Collected data:
━━━━━━━━━━━━━━━━

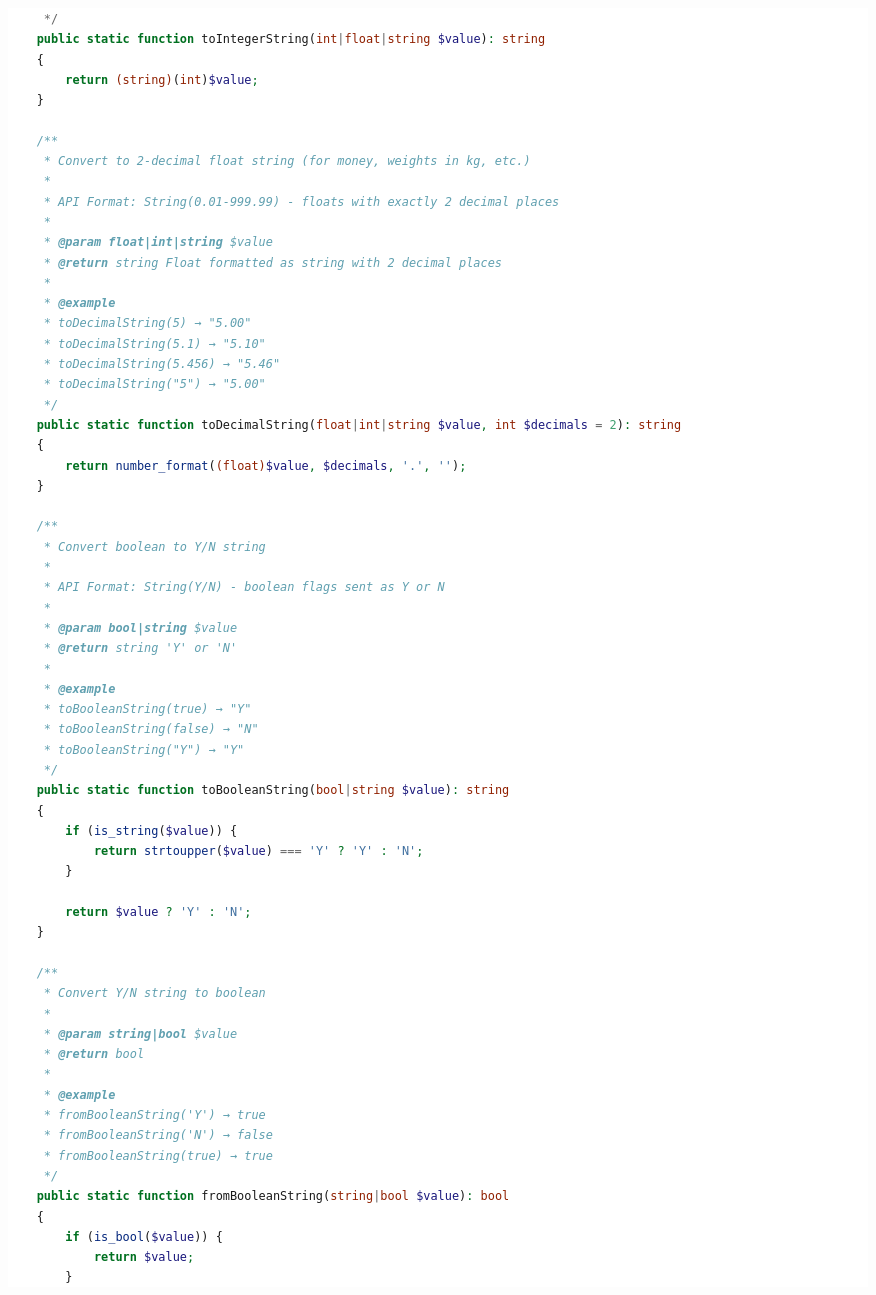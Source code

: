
 ```php
     */
    public static function toIntegerString(int|float|string $value): string
    {
        return (string)(int)$value;
    }

    /**
     * Convert to 2-decimal float string (for money, weights in kg, etc.)
     * 
     * API Format: String(0.01-999.99) - floats with exactly 2 decimal places
     * 
     * @param float|int|string $value
     * @return string Float formatted as string with 2 decimal places
     * 
     * @example
     * toDecimalString(5) → "5.00"
     * toDecimalString(5.1) → "5.10"
     * toDecimalString(5.456) → "5.46"
     * toDecimalString("5") → "5.00"
     */
    public static function toDecimalString(float|int|string $value, int $decimals = 2): string
    {
        return number_format((float)$value, $decimals, '.', '');
    }

    /**
     * Convert boolean to Y/N string
     * 
     * API Format: String(Y/N) - boolean flags sent as Y or N
     * 
     * @param bool|string $value
     * @return string 'Y' or 'N'
     * 
     * @example
     * toBooleanString(true) → "Y"
     * toBooleanString(false) → "N"
     * toBooleanString("Y") → "Y"
     */
    public static function toBooleanString(bool|string $value): string
    {
        if (is_string($value)) {
            return strtoupper($value) === 'Y' ? 'Y' : 'N';
        }
        
        return $value ? 'Y' : 'N';
    }

    /**
     * Convert Y/N string to boolean
     * 
     * @param string|bool $value
     * @return bool
     * 
     * @example
     * fromBooleanString('Y') → true
     * fromBooleanString('N') → false
     * fromBooleanString(true) → true
     */
    public static function fromBooleanString(string|bool $value): bool
    {
        if (is_bool($value)) {
            return $value;
        }
```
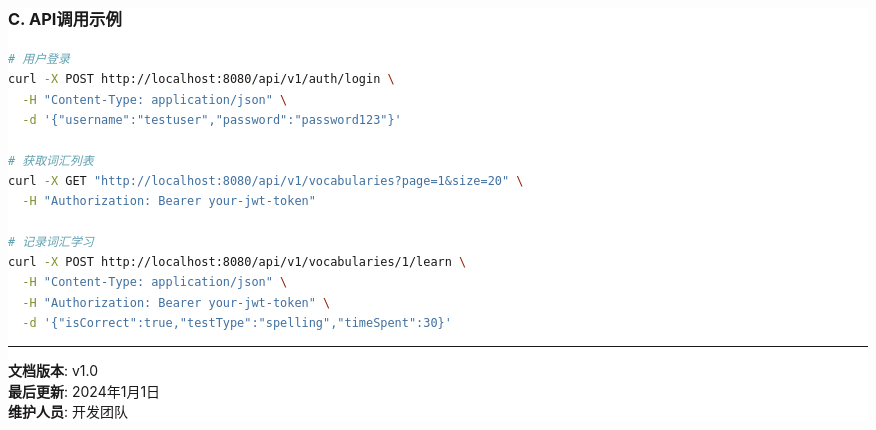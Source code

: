 ### C. API调用示例
```bash
# 用户登录
curl -X POST http://localhost:8080/api/v1/auth/login \
  -H "Content-Type: application/json" \
  -d '{"username":"testuser","password":"password123"}'

# 获取词汇列表
curl -X GET "http://localhost:8080/api/v1/vocabularies?page=1&size=20" \
  -H "Authorization: Bearer your-jwt-token"

# 记录词汇学习
curl -X POST http://localhost:8080/api/v1/vocabularies/1/learn \
  -H "Content-Type: application/json" \
  -H "Authorization: Bearer your-jwt-token" \
  -d '{"isCorrect":true,"testType":"spelling","timeSpent":30}'
```

---

**文档版本**: v1.0  
**最后更新**: 2024年1月1日  
**维护人员**: 开发团队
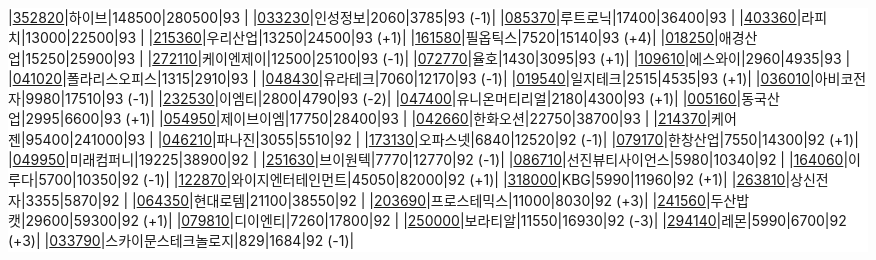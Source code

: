 |[352820](https://finance.daum.net/quotes/A352820)|하이브|148500|280500|93 |
|[033230](https://finance.daum.net/quotes/A033230)|인성정보|2060|3785|93 (-1)|
|[085370](https://finance.daum.net/quotes/A085370)|루트로닉|17400|36400|93 |
|[403360](https://finance.daum.net/quotes/A403360)|라피치|13000|22500|93 |
|[215360](https://finance.daum.net/quotes/A215360)|우리산업|13250|24500|93 (+1)|
|[161580](https://finance.daum.net/quotes/A161580)|필옵틱스|7520|15140|93 (+4)|
|[018250](https://finance.daum.net/quotes/A018250)|애경산업|15250|25900|93 |
|[272110](https://finance.daum.net/quotes/A272110)|케이엔제이|12500|25100|93 (-1)|
|[072770](https://finance.daum.net/quotes/A072770)|율호|1430|3095|93 (+1)|
|[109610](https://finance.daum.net/quotes/A109610)|에스와이|2960|4935|93 |
|[041020](https://finance.daum.net/quotes/A041020)|폴라리스오피스|1315|2910|93 |
|[048430](https://finance.daum.net/quotes/A048430)|유라테크|7060|12170|93 (-1)|
|[019540](https://finance.daum.net/quotes/A019540)|일지테크|2515|4535|93 (+1)|
|[036010](https://finance.daum.net/quotes/A036010)|아비코전자|9980|17510|93 (-1)|
|[232530](https://finance.daum.net/quotes/A232530)|이엠티|2800|4790|93 (-2)|
|[047400](https://finance.daum.net/quotes/A047400)|유니온머티리얼|2180|4300|93 (+1)|
|[005160](https://finance.daum.net/quotes/A005160)|동국산업|2995|6600|93 (+1)|
|[054950](https://finance.daum.net/quotes/A054950)|제이브이엠|17750|28400|93 |
|[042660](https://finance.daum.net/quotes/A042660)|한화오션|22750|38700|93 |
|[214370](https://finance.daum.net/quotes/A214370)|케어젠|95400|241000|93 |
|[046210](https://finance.daum.net/quotes/A046210)|파나진|3055|5510|92 |
|[173130](https://finance.daum.net/quotes/A173130)|오파스넷|6840|12520|92 (-1)|
|[079170](https://finance.daum.net/quotes/A079170)|한창산업|7550|14300|92 (+1)|
|[049950](https://finance.daum.net/quotes/A049950)|미래컴퍼니|19225|38900|92 |
|[251630](https://finance.daum.net/quotes/A251630)|브이원텍|7770|12770|92 (-1)|
|[086710](https://finance.daum.net/quotes/A086710)|선진뷰티사이언스|5980|10340|92 |
|[164060](https://finance.daum.net/quotes/A164060)|이루다|5700|10350|92 (-1)|
|[122870](https://finance.daum.net/quotes/A122870)|와이지엔터테인먼트|45050|82000|92 (+1)|
|[318000](https://finance.daum.net/quotes/A318000)|KBG|5990|11960|92 (+1)|
|[263810](https://finance.daum.net/quotes/A263810)|상신전자|3355|5870|92 |
|[064350](https://finance.daum.net/quotes/A064350)|현대로템|21100|38550|92 |
|[203690](https://finance.daum.net/quotes/A203690)|프로스테믹스|11000|8030|92 (+3)|
|[241560](https://finance.daum.net/quotes/A241560)|두산밥캣|29600|59300|92 (+1)|
|[079810](https://finance.daum.net/quotes/A079810)|디이엔티|7260|17800|92 |
|[250000](https://finance.daum.net/quotes/A250000)|보라티알|11550|16930|92 (-3)|
|[294140](https://finance.daum.net/quotes/A294140)|레몬|5990|6700|92 (+3)|
|[033790](https://finance.daum.net/quotes/A033790)|스카이문스테크놀로지|829|1684|92 (-1)|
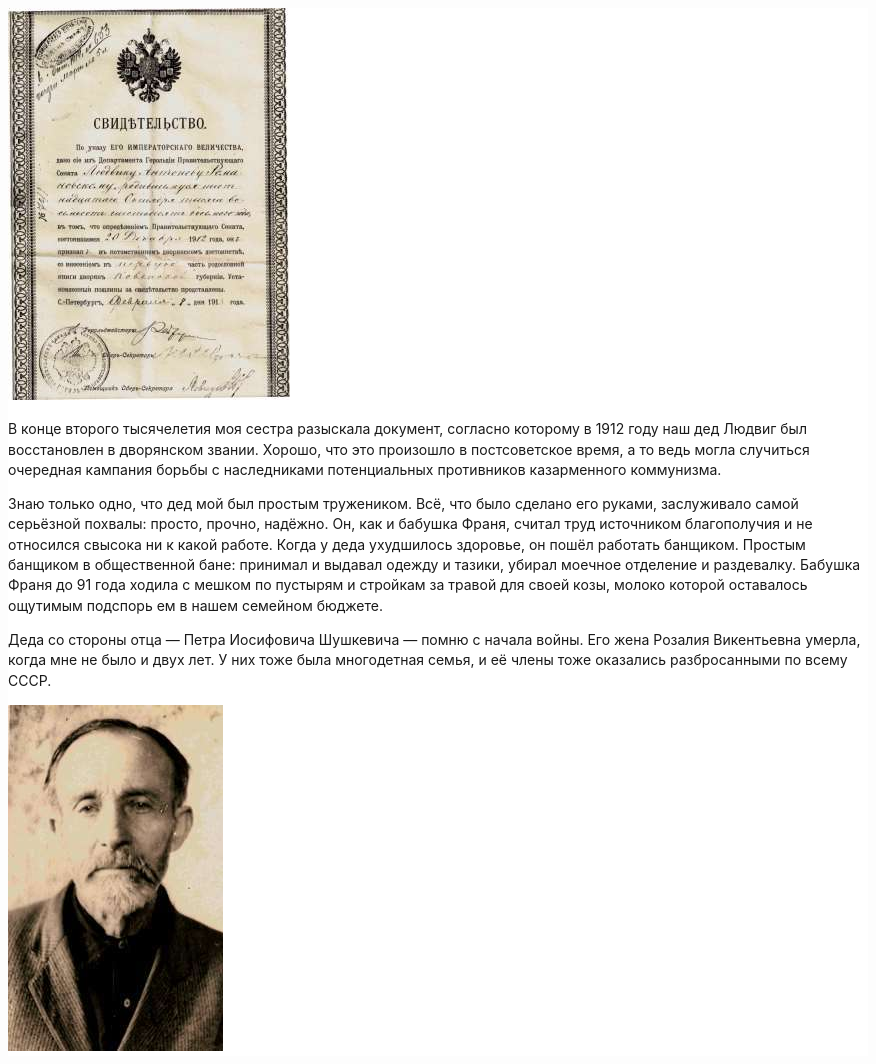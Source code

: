 ![1912 год. Свидетельство о восстановлении деда Людвига «в потомственном дворянском достоинстве».](./img/01-04.jpg)

В конце второго тысячелетия моя сестра разыскала документ, согласно которому в 1912 году наш дед Людвиг был восстановлен в дворянском звании. Хорошо, что это произошло в постсоветское время, а то ведь могла случиться очередная кампания борьбы с наследниками потенциальных противников казарменного коммунизма.

Знаю только одно, что дед мой был простым тружеником. Всё, что было сделано его руками, заслуживало самой серьёзной похвалы: просто, прочно, надёжно. Он, как и бабушка Франя, считал труд источником благополучия и не относился свысока ни к какой работе. Когда у деда ухудшилось здоровье, он пошёл работать банщиком. Простым банщиком в общественной бане: принимал и выдавал одежду и тазики, убирал моечное отделение и раздевалку. Бабушка Франя до 91 года ходила с мешком по пустырям и стройкам за травой для своей козы, молоко которой оставалось ощутимым подспорь ем в нашем семейном бюджете.

Деда со стороны отца — Петра Иосифовича Шушкевича — помню с начала войны. Его жена Розалия Викентьевна умерла, когда мне не было и двух лет. У них тоже была многодетная семья, и её члены тоже оказались разбросанными по всему СССР.

![1949 год. Своим «Комсомольцем» я сфотографировал деда Петра.](./img/01-05.jpg)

━━━━━━━━━━━━━━━━

• Exercise: Although the records above contain pictures, output every line exactly and leave the pictures out.

• Expected answer:
Source code

:
 ```php
     */
    public static function toIntegerString(int|float|string $value): string
    {
        return (string)(int)$value;
    }

    /**
     * Convert to 2-decimal float string (for money, weights in kg, etc.)
     * 
     * API Format: String(0.01-999.99) - floats with exactly 2 decimal places
     * 
     * @param float|int|string $value
     * @return string Float formatted as string with 2 decimal places
     * 
     * @example
     * toDecimalString(5) → "5.00"
     * toDecimalString(5.1) → "5.10"
     * toDecimalString(5.456) → "5.46"
     * toDecimalString("5") → "5.00"
     */
    public static function toDecimalString(float|int|string $value, int $decimals = 2): string
    {
        return number_format((float)$value, $decimals, '.', '');
    }

    /**
     * Convert boolean to Y/N string
     * 
     * API Format: String(Y/N) - boolean flags sent as Y or N
     * 
     * @param bool|string $value
     * @return string 'Y' or 'N'
     * 
     * @example
     * toBooleanString(true) → "Y"
     * toBooleanString(false) → "N"
     * toBooleanString("Y") → "Y"
     */
    public static function toBooleanString(bool|string $value): string
    {
        if (is_string($value)) {
            return strtoupper($value) === 'Y' ? 'Y' : 'N';
        }
        
        return $value ? 'Y' : 'N';
    }

    /**
     * Convert Y/N string to boolean
     * 
     * @param string|bool $value
     * @return bool
     * 
     * @example
     * fromBooleanString('Y') → true
     * fromBooleanString('N') → false
     * fromBooleanString(true) → true
     */
    public static function fromBooleanString(string|bool $value): bool
    {
        if (is_bool($value)) {
            return $value;
        }
```
Source code

: ### C. API调用示例
```bash
# 用户登录
curl -X POST http://localhost:8080/api/v1/auth/login \
  -H "Content-Type: application/json" \
  -d '{"username":"testuser","password":"password123"}'

# 获取词汇列表
curl -X GET "http://localhost:8080/api/v1/vocabularies?page=1&size=20" \
  -H "Authorization: Bearer your-jwt-token"

# 记录词汇学习
curl -X POST http://localhost:8080/api/v1/vocabularies/1/learn \
  -H "Content-Type: application/json" \
  -H "Authorization: Bearer your-jwt-token" \
  -d '{"isCorrect":true,"testType":"spelling","timeSpent":30}'
```

---

**文档版本**: v1.0  
**最后更新**: 2024年1月1日  
**维护人员**: 开发团队
Source code

: |[352820](https://finance.daum.net/quotes/A352820)|하이브|148500|280500|93 |
|[033230](https://finance.daum.net/quotes/A033230)|인성정보|2060|3785|93 (-1)|
|[085370](https://finance.daum.net/quotes/A085370)|루트로닉|17400|36400|93 |
|[403360](https://finance.daum.net/quotes/A403360)|라피치|13000|22500|93 |
|[215360](https://finance.daum.net/quotes/A215360)|우리산업|13250|24500|93 (+1)|
|[161580](https://finance.daum.net/quotes/A161580)|필옵틱스|7520|15140|93 (+4)|
|[018250](https://finance.daum.net/quotes/A018250)|애경산업|15250|25900|93 |
|[272110](https://finance.daum.net/quotes/A272110)|케이엔제이|12500|25100|93 (-1)|
|[072770](https://finance.daum.net/quotes/A072770)|율호|1430|3095|93 (+1)|
|[109610](https://finance.daum.net/quotes/A109610)|에스와이|2960|4935|93 |
|[041020](https://finance.daum.net/quotes/A041020)|폴라리스오피스|1315|2910|93 |
|[048430](https://finance.daum.net/quotes/A048430)|유라테크|7060|12170|93 (-1)|
|[019540](https://finance.daum.net/quotes/A019540)|일지테크|2515|4535|93 (+1)|
|[036010](https://finance.daum.net/quotes/A036010)|아비코전자|9980|17510|93 (-1)|
|[232530](https://finance.daum.net/quotes/A232530)|이엠티|2800|4790|93 (-2)|
|[047400](https://finance.daum.net/quotes/A047400)|유니온머티리얼|2180|4300|93 (+1)|
|[005160](https://finance.daum.net/quotes/A005160)|동국산업|2995|6600|93 (+1)|
|[054950](https://finance.daum.net/quotes/A054950)|제이브이엠|17750|28400|93 |
|[042660](https://finance.daum.net/quotes/A042660)|한화오션|22750|38700|93 |
|[214370](https://finance.daum.net/quotes/A214370)|케어젠|95400|241000|93 |
|[046210](https://finance.daum.net/quotes/A046210)|파나진|3055|5510|92 |
|[173130](https://finance.daum.net/quotes/A173130)|오파스넷|6840|12520|92 (-1)|
|[079170](https://finance.daum.net/quotes/A079170)|한창산업|7550|14300|92 (+1)|
|[049950](https://finance.daum.net/quotes/A049950)|미래컴퍼니|19225|38900|92 |
|[251630](https://finance.daum.net/quotes/A251630)|브이원텍|7770|12770|92 (-1)|
|[086710](https://finance.daum.net/quotes/A086710)|선진뷰티사이언스|5980|10340|92 |
|[164060](https://finance.daum.net/quotes/A164060)|이루다|5700|10350|92 (-1)|
|[122870](https://finance.daum.net/quotes/A122870)|와이지엔터테인먼트|45050|82000|92 (+1)|
|[318000](https://finance.daum.net/quotes/A318000)|KBG|5990|11960|92 (+1)|
|[263810](https://finance.daum.net/quotes/A263810)|상신전자|3355|5870|92 |
|[064350](https://finance.daum.net/quotes/A064350)|현대로템|21100|38550|92 |
|[203690](https://finance.daum.net/quotes/A203690)|프로스테믹스|11000|8030|92 (+3)|
|[241560](https://finance.daum.net/quotes/A241560)|두산밥캣|29600|59300|92 (+1)|
|[079810](https://finance.daum.net/quotes/A079810)|디이엔티|7260|17800|92 |
|[250000](https://finance.daum.net/quotes/A250000)|보라티알|11550|16930|92 (-3)|
|[294140](https://finance.daum.net/quotes/A294140)|레몬|5990|6700|92 (+3)|
|[033790](https://finance.daum.net/quotes/A033790)|스카이문스테크놀로지|829|1684|92 (-1)|
Source code

: ![1912 год. Свидетельство о восстановлении деда Людвига «в потомственном дворянском достоинстве».](./img/01-04.jpg)

В конце второго тысячелетия моя сестра разыскала документ, согласно которому в 1912 году наш дед Людвиг был восстановлен в дворянском звании. Хорошо, что это произошло в постсоветское время, а то ведь могла случиться очередная кампания борьбы с наследниками потенциальных противников казарменного коммунизма.

Знаю только одно, что дед мой был простым тружеником. Всё, что было сделано его руками, заслуживало самой серьёзной похвалы: просто, прочно, надёжно. Он, как и бабушка Франя, считал труд источником благополучия и не относился свысока ни к какой работе. Когда у деда ухудшилось здоровье, он пошёл работать банщиком. Простым банщиком в общественной бане: принимал и выдавал одежду и тазики, убирал моечное отделение и раздевалку. Бабушка Франя до 91 года ходила с мешком по пустырям и стройкам за травой для своей козы, молоко которой оставалось ощутимым подспорь ем в нашем семейном бюджете.

Деда со стороны отца — Петра Иосифовича Шушкевича — помню с начала войны. Его жена Розалия Викентьевна умерла, когда мне не было и двух лет. У них тоже была многодетная семья, и её члены тоже оказались разбросанными по всему СССР.

![1949 год. Своим «Комсомольцем» я сфотографировал деда Петра.](./img/01-05.jpg)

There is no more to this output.